Astımla kaliteli yaşamak mümkün mü?
Çoğu kişi astımın; günlük hayatı olumsuz etkileyerek, yaşam kalitesini düşürdüğünü düşünse de astım tedavi yöntemleri ile kontrol altına alınabilen bir hastalıktır. Astım hastalığı çok ilerlemiş safhalarda olmadığı sürece kolayca kontrol altına alınıp hastaların normal bir hayat sürmeleri sağlanabilir. Ancak tedavi takviminin aksatılması ya da bilinçsiz ilaç kullanımı hastalığın ilerlemesine sebep olabileceği gibi geri döndürülemez sonuçlara yol açabilir. Bu sebeple doktorun belirlediği takvime bağlı kalmak çok önemlidir.
Nasıl tedavi ediliyor?
Astım tedavisinin temel prensibi şikayetleri ortadan kaldırmak ve kontrol altına almaktır. Amaç ise hava yollarındaki mikrobik olmayan iltihaba bağlı daralmaları gidermek ve hastanın daha rahat nefes almasını sağlamaktır. Tedavinin bu aşamasında solunum yoluyla alınan ilaçlardan faydalanılır. Hastanın nefes darlığı, hırıltılı solunumu ve öksürüğü azalır. İkinci aşama ise kontrol altına alma evresidir. Tedavinin bu aşamasında kullanılan ilaçlar solunum yoluyla alınabileceği gibi tablet ya da enjektabl şeklinde de alınmaktadır.

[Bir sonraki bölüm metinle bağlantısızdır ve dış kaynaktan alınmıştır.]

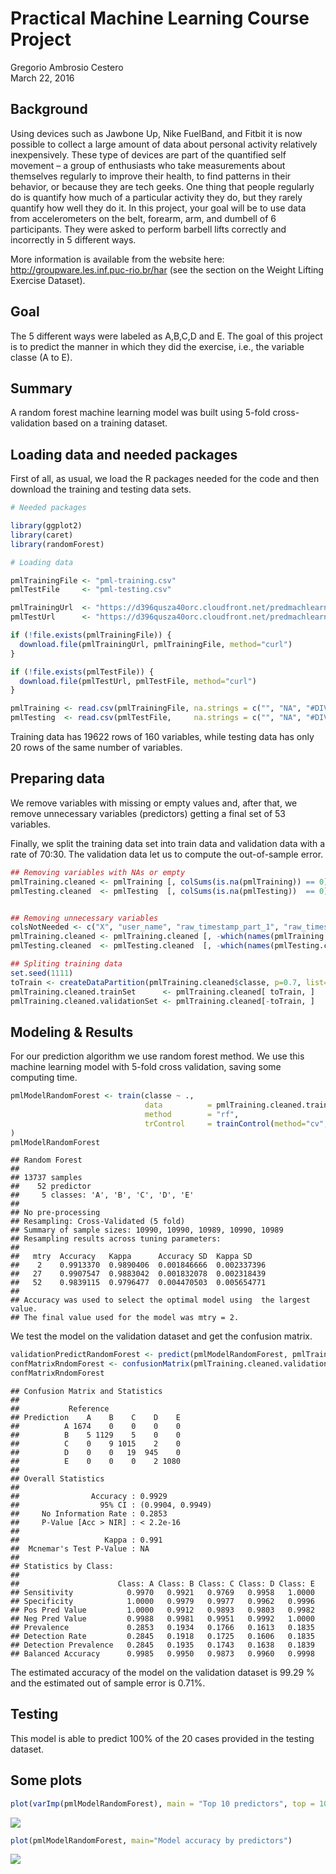 # Practical Machine Learning Course Project
Gregorio Ambrosio Cestero  
March 22, 2016  

## Background

Using devices such as Jawbone Up, Nike FuelBand, and Fitbit it is now possible to collect a large amount of data about personal activity relatively inexpensively. These type of devices are part of the quantified self movement – a group of enthusiasts who take measurements about themselves regularly to improve their health, to find patterns in their behavior, or because they are tech geeks. One thing that people regularly do is quantify how much of a particular activity they do, but they rarely quantify how well they do it. In this project, your goal will be to use data from accelerometers on the belt, forearm, arm, and dumbell of 6 participants. They were asked to perform barbell lifts correctly and incorrectly in 5 different ways.

More information is available from the website here: http://groupware.les.inf.puc-rio.br/har (see the section on the Weight Lifting Exercise Dataset).

## Goal

The 5 different ways were labeled as A,B,C,D and E. The goal of this project is to predict the manner in which they did the exercise, i.e., the variable classe (A to E).

## Summary

A random forest machine learning model was built using 5-fold cross-validation based on a training dataset.

## Loading data and needed packages

First of all, as usual, we load the R packages needed for the code and then download the training and testing data sets.


```r
# Needed packages

library(ggplot2)
library(caret)
library(randomForest)

# Loading data

pmlTrainingFile <- "pml-training.csv"
pmlTestFile     <- "pml-testing.csv"

pmlTrainingUrl  <- "https://d396qusza40orc.cloudfront.net/predmachlearn/pml-training.csv"
pmlTestUrl      <- "https://d396qusza40orc.cloudfront.net/predmachlearn/pml-testing.csv"

if (!file.exists(pmlTrainingFile)) {
  download.file(pmlTrainingUrl, pmlTrainingFile, method="curl")
}

if (!file.exists(pmlTestFile)) {
  download.file(pmlTestUrl, pmlTestFile, method="curl")
}

pmlTraining <- read.csv(pmlTrainingFile, na.strings = c("", "NA", "#DIV/0!"))
pmlTesting  <- read.csv(pmlTestFile,     na.strings = c("", "NA", "#DIV/0!"))
```

Training data has 19622 rows of 160 variables, while testing data has only 20 rows of the same number of variables.

## Preparing data

We remove variables with missing or empty values and, after that, we remove unnecessary variables (predictors) getting a final set of 53 variables. 

Finally, we split the training data set into train data and validation data with a rate of 70:30. The validation data let us to compute the out-of-sample error. 


```r
## Removing variables with NAs or empty
pmlTraining.cleaned <- pmlTraining [, colSums(is.na(pmlTraining)) == 0]
pmlTesting.cleaned  <- pmlTesting  [, colSums(is.na(pmlTesting))  == 0]


## Removing unnecessary variables
colsNotNeeded <- c("X", "user_name", "raw_timestamp_part_1", "raw_timestamp_part_2", "cvtd_timestamp", "new_window", "num_window")
pmlTraining.cleaned <- pmlTraining.cleaned [, -which(names(pmlTraining.cleaned) %in% colsNotNeeded)]
pmlTesting.cleaned  <- pmlTesting.cleaned  [, -which(names(pmlTesting.cleaned)  %in% colsNotNeeded)]

## Spliting training data
set.seed(1111)
toTrain <- createDataPartition(pmlTraining.cleaned$classe, p=0.7, list=FALSE)
pmlTraining.cleaned.trainSet      <- pmlTraining.cleaned[ toTrain, ]
pmlTraining.cleaned.validationSet <- pmlTraining.cleaned[-toTrain, ]
```

## Modeling & Results

For our prediction algorithm we use random forest method. We use this machine learning model with 5-fold cross validation, saving some computing time.


```r
pmlModelRandomForest <- train(classe ~ .,
                              data          = pmlTraining.cleaned.trainSet,
                              method        = "rf",
                              trControl     = trainControl(method="cv", number=5)
)
pmlModelRandomForest
```

```
## Random Forest 
## 
## 13737 samples
##    52 predictor
##     5 classes: 'A', 'B', 'C', 'D', 'E' 
## 
## No pre-processing
## Resampling: Cross-Validated (5 fold) 
## Summary of sample sizes: 10990, 10990, 10989, 10990, 10989 
## Resampling results across tuning parameters:
## 
##   mtry  Accuracy   Kappa      Accuracy SD  Kappa SD   
##    2    0.9913370  0.9890406  0.001846666  0.002337396
##   27    0.9907547  0.9883042  0.001832078  0.002318439
##   52    0.9839115  0.9796477  0.004470503  0.005654771
## 
## Accuracy was used to select the optimal model using  the largest value.
## The final value used for the model was mtry = 2.
```

We test the model on the validation dataset and get the confusion matrix.


```r
validationPredictRandomForest <- predict(pmlModelRandomForest, pmlTraining.cleaned.validationSet)
confMatrixRndomForest <- confusionMatrix(pmlTraining.cleaned.validationSet$classe, validationPredictRandomForest)
confMatrixRndomForest
```

```
## Confusion Matrix and Statistics
## 
##           Reference
## Prediction    A    B    C    D    E
##          A 1674    0    0    0    0
##          B    5 1129    5    0    0
##          C    0    9 1015    2    0
##          D    0    0   19  945    0
##          E    0    0    0    2 1080
## 
## Overall Statistics
##                                           
##                Accuracy : 0.9929          
##                  95% CI : (0.9904, 0.9949)
##     No Information Rate : 0.2853          
##     P-Value [Acc > NIR] : < 2.2e-16       
##                                           
##                   Kappa : 0.991           
##  Mcnemar's Test P-Value : NA              
## 
## Statistics by Class:
## 
##                      Class: A Class: B Class: C Class: D Class: E
## Sensitivity            0.9970   0.9921   0.9769   0.9958   1.0000
## Specificity            1.0000   0.9979   0.9977   0.9962   0.9996
## Pos Pred Value         1.0000   0.9912   0.9893   0.9803   0.9982
## Neg Pred Value         0.9988   0.9981   0.9951   0.9992   1.0000
## Prevalence             0.2853   0.1934   0.1766   0.1613   0.1835
## Detection Rate         0.2845   0.1918   0.1725   0.1606   0.1835
## Detection Prevalence   0.2845   0.1935   0.1743   0.1638   0.1839
## Balanced Accuracy      0.9985   0.9950   0.9873   0.9960   0.9998
```
The estimated accuracy of the model on the validation dataset is 99.29 % and the estimated out of sample error is 0.71%.

## Testing

This model is able to predict 100% of the 20 cases provided in the testing dataset.

## Some plots

```r
plot(varImp(pmlModelRandomForest), main = "Top 10 predictors", top = 10)
```

![](index_files/figure-html/unnamed-chunk-5-1.png) 

```r
plot(pmlModelRandomForest, main="Model accuracy by predictors")
```

![](index_files/figure-html/unnamed-chunk-5-2.png)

Astım hastaları için hayat kolaylaştıran ipuçları;
- Özellikle bu mevsimlerde soğuktan ve hastalıklardan korunmalı ve mutlaka yıllık grip aşısı yaptırılmalı,
- Sigara kesinlikle içilmemeli, kişi evinde ya da çevresinde sigara içilmesine izin vermemeli,
- Evcil hayvanlara karşı alerjisi olan astım hastaları evde hayvan beslememeli, yakın temaslarda maske kullanmalı,
- Polenlerin en yoğun olduğu dönemlerde gerekmedikçe açık havaya çıkılmamalı, polenin yoğun olduğu piknik alanlarında bulunmamalı,
- Polenlere önlem olarak ev ve arabalarda polenleri tutan hava filtreleri kullanılmalı,
- Yine polenlerin yoğun olduğu dönemde kapı ve pencereler kapalı tutulmalı,
- Astımın en önemli sebeplerinden biri olan küf mantarlarından korunmak için evin rutubetli bölümleri onarılmalı, ev sürekli olarak havalandırılmalı,
- Parfüm, talk pudrası, saç spreyi ve boya gibi kuvvetli koku ve spreylerden uzak durulmalı,
- Yatağın nevresim ve çarşafları her hafta mutlaka değiştirilmeli ve her gün havalandırılmalı,
- Klima kullanılmamalı, kullanılacaksa da filtre taktırılmalı ve bakımı düzenli olarak yaptırılmalıdır.